Safety in public transport - AIS-140 standard in India
Transport security is one of the major problems in India
Women's safety in public transport is one of the critical challenges worldwide. In some countries that are still in development, lots of women are forced to stay at home because of not having a safe transportation option. The authorities across the globe are taking various measures to make public transport secure and pleasant for women.

The government of India decided to take some significant measures to protect women and girl child citizens. After the Nirbhaya incident, which happened in 2012 in India, and which is almost the synonym for sexual violence in public transport, the government in India had formed the justice committee. The main goal of the committee was to propose strict rules for dealing with rape cases in public transport. Despite the committee, the number of rape and sexual harassment cases was growing. In 2015, around 88% of women in India felt unsafe while using public transport.

Finally, on 28th November 2016, the Ministry of Road Transport and Highways (MoRTH), Government of India, had announced and mandated the installation of GPS vehicle location tracking devices and one or more emergency buttons in all public vehicles, starting from 1st April 2018. This announcement gave the entire system enough time to comply with the new regulation. Furthermore, this triggered the development of a robust automotive industry-standard, AIS-140.
About the AIS-140 standard
AIS-140 standard is a set of rules and norms published by the Automotive Research Association of India (ARAI). Under the AIS-140 standard, the government of India has designed an Intelligent Transport System (ITS). AIS-140 is designed to ensure the quality and reliability of GPS devices used for emergency cases, and ITS principal purpose is to improve the transportation system in terms of efficiency, quality, comfort, and safety.

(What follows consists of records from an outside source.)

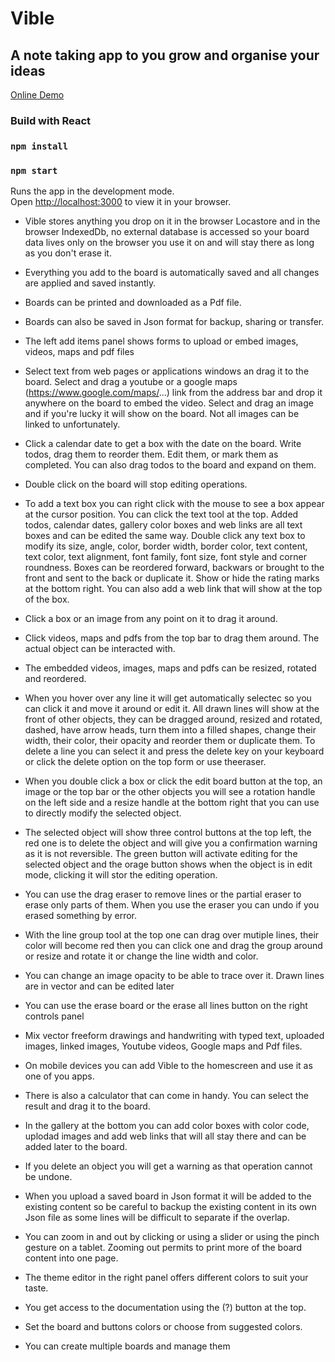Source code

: # Vible

## A note taking app to you grow and organise your ideas

[Online Demo](https://vible.netlify.app)

### Build with React

### `npm install`

### `npm start`

Runs the app in the development mode.\
Open [http://localhost:3000](http://localhost:3000) to view it in your browser.

- Vible stores anything you drop on it in the browser Locastore and in the browser IndexedDb, no external database is accessed so your board data lives only on the browser you use it on and will stay there as long as you don't erase it.

- Everything you add to the board is automatically saved and all changes are applied and saved instantly.

- Boards can be printed and downloaded as a Pdf file.

- Boards can also be saved in Json format for backup, sharing or transfer.

- The left add items panel shows forms to upload or embed images, videos, maps and pdf files

- Select text from web pages or applications windows an drag it to the board.
  Select and drag a youtube or a google maps (https://www.google.com/maps/...) link from the address bar and drop it anywhere on the board to embed the video.
  Select and drag an image and if you're lucky it will show on the board. Not all images can be linked to unfortunately.

- Click a calendar date to get a box with the date on the board.
  Write todos, drag them to reorder them. Edit them, or mark them as completed.
  You can also drag todos to the board and expand on them.

- Double click on the board will stop editing operations.

- To add a text box you can right click with the mouse to see a box appear at the cursor position. You can click the text tool at the top. Added todos, calendar dates, gallery color boxes and web links are all text boxes and can be edited the same way.
  Double click any text box to modify its size, angle, color, border width, border color, text content, text color, text alignment, font family, font size, font style and corner roundness.
  Boxes can be reordered forward, backwars or brought to the front and sent to the back or duplicate it.
  Show or hide the rating marks at the bottom right.
  You can also add a web link that will show at the top of the box.

- Click a box or an image from any point on it to drag it around.
- Click videos, maps and pdfs from the top bar to drag them around. The actual object can be interacted with.

- The embedded videos, images, maps and pdfs can be resized, rotated and reordered.

- When you hover over any line it will get automatically selectec so you can click it and move it around or edit it.
  All drawn lines will show at the front of other objects, they can be dragged around, resized and rotated, dashed, have arrow heads, turn them into a filled shapes, change their width, their color, their opacity and reorder them or duplicate them.
  To delete a line you can select it and press the delete key on your keyboard or click the delete option on the top form or use theeraser.

- When you double click a box or click the edit board button at the top, an image or the top bar or the other objects you will see a rotation handle on the left side and a resize handle at the bottom right that you can use to directly modify the selected object.

- The selected object will show three control buttons at the top left, the red one is to delete the object and will give you a confirmation warning as it is not reversible. The green button will activate editing for the selected object and the orage button shows when the object is in edit mode, clicking it will stor the editing operation.

- You can use the drag eraser to remove lines or the partial eraser to erase only parts of them.
  When you use the eraser you can undo if you erased something by error.

- With the line group tool at the top one can drag over mutiple lines, their color will become red then you can click one and drag the group around or resize and rotate it or change the line width and color.

- You can change an image opacity to be able to trace over it. Drawn lines are in vector and can be edited later

- You can use the erase board or the erase all lines button on the right controls panel

- Mix vector freeform drawings and handwriting with typed text, uploaded images, linked images, Youtube videos, Google maps and Pdf files.

- On mobile devices you can add Vible to the homescreen and use it as one of you apps.

- There is also a calculator that can come in handy. You can select the result and drag it to the board.

- In the gallery at the bottom you can add color boxes with color code, uplodad images and add web links that will all stay there and can be added later to the board.

- If you delete an object you will get a warning as that operation cannot be undone.

- When you upload a saved board in Json format it will be added to the existing content so be careful to backup the existing content in its own Json file as some lines will be difficult to separate if the overlap.

- You can zoom in and out by clicking or using a slider or using the pinch gesture on a tablet. Zooming out permits to print more of the board content into one page.

- The theme editor in the right panel offers different colors to suit your taste.

- You get access to the documentation using the (?) button at the top.

- Set the board and buttons colors or choose from suggested colors.

- You can create multiple boards and manage them
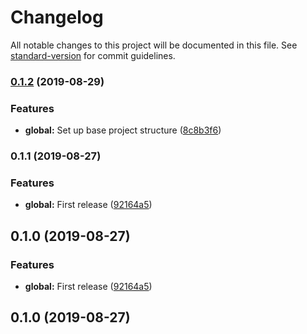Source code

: # Changelog

All notable changes to this project will be documented in this file. See [standard-version](https://github.com/conventional-changelog/standard-version) for commit guidelines.

### [0.1.2](https://github.com/sagarsys/versioning-test/compare/v0.1.1...v0.1.2) (2019-08-29)


### Features

* **global:** Set up base project structure ([8c8b3f6](https://github.com/sagarsys/versioning-test/commit/8c8b3f6))

### 0.1.1 (2019-08-27)


### Features

* **global:** First release ([92164a5](https://github.com/sagarsys/versioning-test/commit/92164a5))

## 0.1.0 (2019-08-27)


### Features

* **global:** First release ([92164a5](https://github.com/sagarsys/versioning-test/commit/92164a5))

## 0.1.0 (2019-08-27)
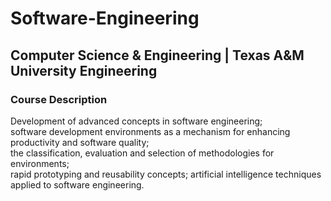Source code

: # Software-Engineering 
## Computer Science & Engineering | Texas A&M University Engineering 
 
### Course Description  
Development of advanced concepts in software engineering;  
software development environments as a mechanism for enhancing productivity and software quality;  
the classification, evaluation and selection of methodologies for environments;   
rapid prototyping and reusability concepts; artificial intelligence techniques applied to software engineering. 
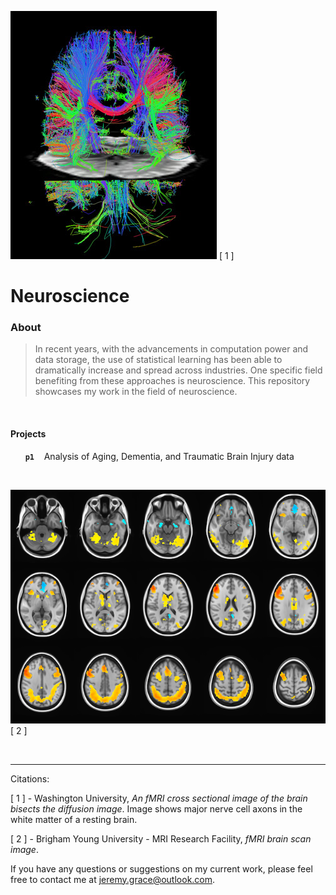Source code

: ![Diffusion.fMRI](img/brainscan.ucberkley.jpg)
[ 1 ]

Neuroscience
==========

### About

>In recent years, with the advancements in computation power and data storage, the use of statistical learning has been able to dramatically increase and spread across industries. One specific field benefiting from these approaches is neuroscience. This repository showcases my work in the field of neuroscience.


<br>

#### Projects

&nbsp;&nbsp;&nbsp;&nbsp;&nbsp; **`p1`**     &nbsp;&nbsp; Analysis of Aging, Dementia, and Traumatic Brain Injury data

<br>

![fMRI](img/fmri.byu-compact.png)
[ 2 ]


<br>

---
Citations:

[ 1 ] - Washington University, _An fMRI cross sectional image of the brain bisects the diffusion image_. Image shows major nerve cell axons in the white matter of a resting brain.

[ 2 ] - Brigham Young University - MRI Research Facility, _fMRI brain scan image_.


If you have any questions or suggestions on my current work, please feel free to contact me at jeremy.grace@outlook.com.
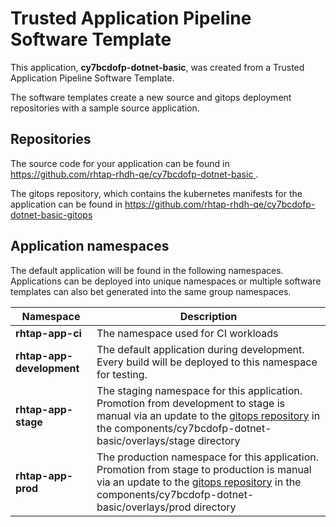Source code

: # Trusted Application Pipeline Software Template

This application, **cy7bcdofp-dotnet-basic**, was created from a Trusted Application Pipeline Software Template.

The software templates create a new source and gitops deployment repositories with a sample source application. 

## Repositories

The source code for your application can be found in [https://github.com/rhtap-rhdh-qe/cy7bcdofp-dotnet-basic ](https://github.com/rhtap-rhdh-qe/cy7bcdofp-dotnet-basic ).
 
The gitops repository, which contains the kubernetes manifests for the application can be found in 
[https://github.com/rhtap-rhdh-qe/cy7bcdofp-dotnet-basic-gitops ](https://github.com/rhtap-rhdh-qe/cy7bcdofp-dotnet-basic-gitops ) 

## Application namespaces 

The default application will be found in the following namespaces. Applications can be deployed into unique namespaces or multiple software templates can also bet generated into the same group namespaces.  

|  Namespace   |  Description   |  
| -------- | -------- |
| **rhtap-app-ci** | The namespace used for CI workloads |
| **rhtap-app-development** | The default application during development. Every build will be deployed to this namespace for testing. |
| **rhtap-app-stage** | The staging namespace for this application. Promotion from development to stage is manual via an update to the [gitops repository](https://github.com/rhtap-rhdh-qe/cy7bcdofp-dotnet-basic-gitops ) in the components/cy7bcdofp-dotnet-basic/overlays/stage directory |
| **rhtap-app-prod** | The production namespace for this application. Promotion from stage to production is manual via an update to the [gitops repository](https://github.com/rhtap-rhdh-qe/cy7bcdofp-dotnet-basic-gitops ) in the components/cy7bcdofp-dotnet-basic/overlays/prod directory |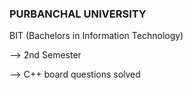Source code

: ### <B>PURBANCHAL UNIVERSITY</B>
BIT (Bachelors in Information Technology)

--> 2nd Semester

--> C++ board questions solved
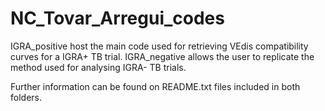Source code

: # NC_Tovar_Arregui_codes

IGRA_positive host the main code used for retrieving VEdis compatibility curves for a IGRA+ TB trial.
IGRA_negative allows the user to replicate the method used for analysing IGRA- TB trials.

Further information can be found on README.txt files included in both folders.
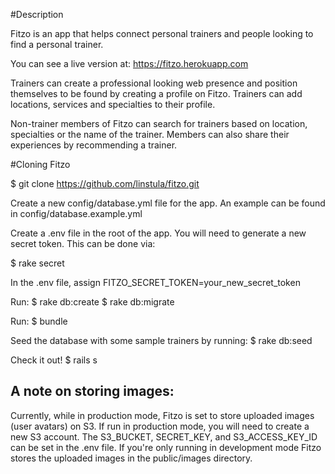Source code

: #Description

Fitzo is an app that helps connect personal trainers and people
looking to find a personal trainer.

You can see a live version at: https://fitzo.herokuapp.com

Trainers can create a professional looking web presence and position 
themselves to be found by creating a profile on Fitzo. Trainers can 
add locations, services and specialties to their profile. 

Non-trainer members of Fitzo can search for trainers based on location,
specialties or the name of the trainer. Members can also share their
experiences by recommending a trainer.


#Cloning Fitzo

$ git clone https://github.com/linstula/fitzo.git

Create a new config/database.yml file for the app. An example can
be found in config/database.example.yml

Create a .env file in the root of the app. You will need to generate
a new secret token. This can be done via:

$ rake secret

In the .env file, assign FITZO_SECRET_TOKEN=your_new_secret_token

Run:
$ rake db:create
$ rake db:migrate

Run:
$ bundle

Seed the database with some sample trainers by running:
$ rake db:seed

Check it out!
$ rails s


## A note on storing images:

Currently, while in production mode, Fitzo is set to store uploaded
images (user avatars) on S3. If run in production mode, you will need to 
create a new S3 account. The S3_BUCKET, SECRET_KEY, and S3_ACCESS_KEY_ID
can be set in the .env file. If you're only running in development mode
Fitzo stores the uploaded images in the public/images directory.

Beginning from 1st April 2018, the AIS-140 standard is being implemented across the country for all public transport vehicles. The industry expected demand of approximately 4.4 million public service vehicles, including State Road Transport Corporations, Domestic and Interstate Private Bus Operators, Ambulances and Emergency Response Vehicles, All Educational Institutions, Cars, Bus, Taxi Fleet Owners, Rent-a-car services, etc. Complying with the AIS-140 standard means that every commercial vehicle needs to have a real-time GPS tracking system with emergency request buttons (panic, SOS button).
How does the emergency button work?
The AIS-140 compliant GPS tracker transmits the vehicle location data in real-time. Using the GPS satellites, network provider, and SIM card embedded in the GPS tracking device module, GPS devices send spatiotemporal data and other data related to the emergency (panic) button to the national backend data center. The data from the data center is analyzed by the command and control center. In the case of an emergency, they are responsible for informing emergency services. Thanks to the spatiotemporal data (latitude, longitude, time) collected through the GPS tracking devices, emergency services can react on time and prevent any unwanted situations.
AIS-140 standard brings positive impacts on the industry
With all of the above, this government regulation has created a lot of new job opportunities in India. There are more than ten AIS-140 compliant solution providers in India. Complying with the AIS-140 standard involves various small and medium companies. Some of the companies manufacture compatible hardware for the emergency (panic) button, and some of them are developing software for fleet management, which relies on the AIS-140 GPS tracking devices. Anyway, job opportunities refer to skilled and non-skilled workers, so everyone wins.
A good fleet management system has a significant role in the whole process
The amount of data collected from the AIS-140 compliant GPS devices is monstrous. Moreover, the undeniable fact is that high-speed processing and real-time data analysis is essential for preventing dangerous situations. We can conclude that a fleet management system that provides real-time tracking and reporting of an unlimited number of vehicles is vital for the government and ITS system. But above all, the reliable fleet management system is imperative for this whole, the incredibly worthy process of protecting women from sexual harassment in public transport.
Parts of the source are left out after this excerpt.